== The data
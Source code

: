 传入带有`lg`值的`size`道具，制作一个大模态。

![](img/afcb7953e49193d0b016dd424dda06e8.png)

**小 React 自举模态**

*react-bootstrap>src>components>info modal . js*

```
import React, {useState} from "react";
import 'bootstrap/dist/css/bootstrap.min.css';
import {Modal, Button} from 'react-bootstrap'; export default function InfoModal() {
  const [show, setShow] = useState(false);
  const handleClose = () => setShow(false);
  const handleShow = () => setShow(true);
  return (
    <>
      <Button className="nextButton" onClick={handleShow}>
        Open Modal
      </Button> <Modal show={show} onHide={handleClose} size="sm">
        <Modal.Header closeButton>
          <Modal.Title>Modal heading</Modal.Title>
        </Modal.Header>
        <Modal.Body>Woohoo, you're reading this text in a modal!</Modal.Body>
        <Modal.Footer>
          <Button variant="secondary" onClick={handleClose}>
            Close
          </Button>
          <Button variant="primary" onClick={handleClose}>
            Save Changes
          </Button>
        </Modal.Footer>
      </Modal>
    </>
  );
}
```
====
== The data
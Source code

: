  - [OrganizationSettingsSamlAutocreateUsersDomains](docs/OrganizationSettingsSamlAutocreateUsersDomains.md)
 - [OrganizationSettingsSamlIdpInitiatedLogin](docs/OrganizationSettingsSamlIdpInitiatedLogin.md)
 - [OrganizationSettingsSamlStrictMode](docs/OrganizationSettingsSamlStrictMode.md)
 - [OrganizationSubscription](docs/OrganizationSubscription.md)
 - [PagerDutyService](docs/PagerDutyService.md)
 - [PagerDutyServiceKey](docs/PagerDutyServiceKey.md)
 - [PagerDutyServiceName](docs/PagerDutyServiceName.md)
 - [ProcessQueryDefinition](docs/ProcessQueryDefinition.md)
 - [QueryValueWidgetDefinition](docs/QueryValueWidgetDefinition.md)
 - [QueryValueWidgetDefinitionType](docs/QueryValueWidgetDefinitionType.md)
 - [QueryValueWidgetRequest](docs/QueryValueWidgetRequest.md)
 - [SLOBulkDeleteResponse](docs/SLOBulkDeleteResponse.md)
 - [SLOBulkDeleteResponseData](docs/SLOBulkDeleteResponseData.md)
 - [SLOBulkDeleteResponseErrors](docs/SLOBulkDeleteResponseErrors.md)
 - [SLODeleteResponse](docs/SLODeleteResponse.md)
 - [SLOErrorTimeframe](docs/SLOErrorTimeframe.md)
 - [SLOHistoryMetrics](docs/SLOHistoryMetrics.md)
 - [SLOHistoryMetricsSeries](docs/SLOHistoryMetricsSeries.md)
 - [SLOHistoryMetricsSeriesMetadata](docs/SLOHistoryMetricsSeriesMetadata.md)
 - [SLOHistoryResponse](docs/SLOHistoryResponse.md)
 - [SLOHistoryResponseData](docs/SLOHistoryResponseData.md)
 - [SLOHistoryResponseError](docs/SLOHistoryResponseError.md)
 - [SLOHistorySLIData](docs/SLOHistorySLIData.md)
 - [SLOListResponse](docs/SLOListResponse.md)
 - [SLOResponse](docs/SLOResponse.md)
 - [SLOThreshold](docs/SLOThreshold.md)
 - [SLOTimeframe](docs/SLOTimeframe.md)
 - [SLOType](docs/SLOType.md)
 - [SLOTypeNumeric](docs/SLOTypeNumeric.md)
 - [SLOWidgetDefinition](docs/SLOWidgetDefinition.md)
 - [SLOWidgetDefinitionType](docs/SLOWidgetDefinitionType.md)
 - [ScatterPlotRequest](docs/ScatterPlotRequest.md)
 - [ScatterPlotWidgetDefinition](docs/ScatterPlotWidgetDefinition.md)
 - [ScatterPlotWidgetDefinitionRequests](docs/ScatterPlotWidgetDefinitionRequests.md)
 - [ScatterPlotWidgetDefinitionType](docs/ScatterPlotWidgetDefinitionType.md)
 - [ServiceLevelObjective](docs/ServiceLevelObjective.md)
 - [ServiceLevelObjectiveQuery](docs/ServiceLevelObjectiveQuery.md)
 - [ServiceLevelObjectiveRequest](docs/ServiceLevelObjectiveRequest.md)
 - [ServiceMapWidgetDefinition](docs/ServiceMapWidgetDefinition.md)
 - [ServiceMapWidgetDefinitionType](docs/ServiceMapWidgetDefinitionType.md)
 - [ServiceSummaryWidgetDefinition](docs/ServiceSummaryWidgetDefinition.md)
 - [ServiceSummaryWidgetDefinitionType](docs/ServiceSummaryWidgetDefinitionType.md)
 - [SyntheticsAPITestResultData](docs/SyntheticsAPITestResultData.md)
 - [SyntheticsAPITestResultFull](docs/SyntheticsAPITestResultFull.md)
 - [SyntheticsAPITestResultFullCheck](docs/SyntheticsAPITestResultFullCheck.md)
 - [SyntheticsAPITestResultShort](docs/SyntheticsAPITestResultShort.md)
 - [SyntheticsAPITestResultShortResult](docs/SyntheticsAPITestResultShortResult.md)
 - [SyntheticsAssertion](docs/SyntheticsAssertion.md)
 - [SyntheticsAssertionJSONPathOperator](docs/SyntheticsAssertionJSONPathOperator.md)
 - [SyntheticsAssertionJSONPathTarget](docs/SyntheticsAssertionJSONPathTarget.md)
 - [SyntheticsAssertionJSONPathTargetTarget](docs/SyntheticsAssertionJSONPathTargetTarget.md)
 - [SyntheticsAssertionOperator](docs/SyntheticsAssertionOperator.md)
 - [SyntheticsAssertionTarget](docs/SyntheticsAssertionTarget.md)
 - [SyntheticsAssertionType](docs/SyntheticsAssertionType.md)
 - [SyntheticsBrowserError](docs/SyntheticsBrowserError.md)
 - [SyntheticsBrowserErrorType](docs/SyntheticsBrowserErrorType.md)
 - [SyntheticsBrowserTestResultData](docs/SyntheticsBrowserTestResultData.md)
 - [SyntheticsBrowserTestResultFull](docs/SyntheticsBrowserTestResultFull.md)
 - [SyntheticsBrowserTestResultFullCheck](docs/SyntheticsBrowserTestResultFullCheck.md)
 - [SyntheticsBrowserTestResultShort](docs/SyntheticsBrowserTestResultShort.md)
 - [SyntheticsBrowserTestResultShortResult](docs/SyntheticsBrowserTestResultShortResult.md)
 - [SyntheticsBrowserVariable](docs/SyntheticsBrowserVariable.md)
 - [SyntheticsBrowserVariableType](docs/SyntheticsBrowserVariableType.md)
====
What you need to do:
Look through the entries above and report each line where the string "bootstrap" occurs.

Task result:
*react-bootstrap>src>components>info modal . js*
import 'bootstrap/dist/css/bootstrap.min.css';
import {Modal, Button} from 'react-bootstrap'; export default function InfoModal() {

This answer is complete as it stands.